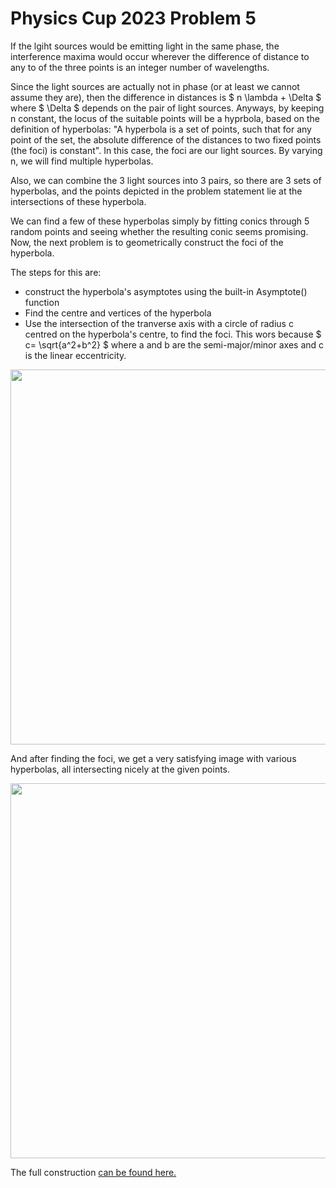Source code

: # Physics Cup 2023 Problem 5

If the lgiht sources would be emitting light in the same phase, the interference maxima would occur wherever the difference of distance to any to of the three points is an integer number of wavelengths. 

Since the light sources are actually not in phase (or at least we cannot assume they are), then the difference in distances is $ n \\lambda + \\Delta $ where $ \\Delta $ depends on the pair of light sources. Anyways, by keeping n constant, the locus of the suitable points will be a hyprbola, based on the definition of hyperbolas: "A hyperbola is a set of points, such that for any point of the set, the absolute difference of the distances to two fixed points (the foci) is constant". In this case, the foci are our light sources. By varying n, we will find multiple hyperbolas. 

Also, we can combine the 3 light sources into 3 pairs, so there are 3 sets of hyperbolas, and the points depicted in the problem statement lie at the intersections of these hyperbola.

We can find a few of these hyperbolas simply by fitting conics through 5 random points and seeing whether the resulting conic seems promising. Now, the next problem is to geometrically construct the foci of the hyperbola.

The steps for this are:
- construct the hyperbola's asymptotes using the built-in Asymptote() function
- Find the centre and vertices of the hyperbola
- Use the intersection of the tranverse axis with a circle of radius c centred on the hyperbola's centre, to find the foci. This wors because $ c= \\sqrt{a^2+b^2} $ where a and b are the semi-major/minor axes and c is the linear eccentricity.

<img src="../articles/PC/PC23/foci.png" width="600px" height="auto">

And after finding the foci, we get a very satisfying image with various hyperbolas, all intersecting nicely at the given points.

<img src="(../articles/PC/PC23/hyperbola.png" width="600px" height="auto">

The full construction [can be found here.](https://www.geogebra.org/classic/dgpqyfau)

= = = = =

▶ The task:
Your task is to transcribe exactly the lines from the one with "And after finding" through the end of the data, both included, and nothing besides.

▶ Response to the exercise:
And after finding the foci, we get a very satisfying image with various hyperbolas, all intersecting nicely at the given points.

<img src="(../articles/PC/PC23/hyperbola.png" width="600px" height="auto">

The full construction [can be found here.](https://www.geogebra.org/classic/dgpqyfau)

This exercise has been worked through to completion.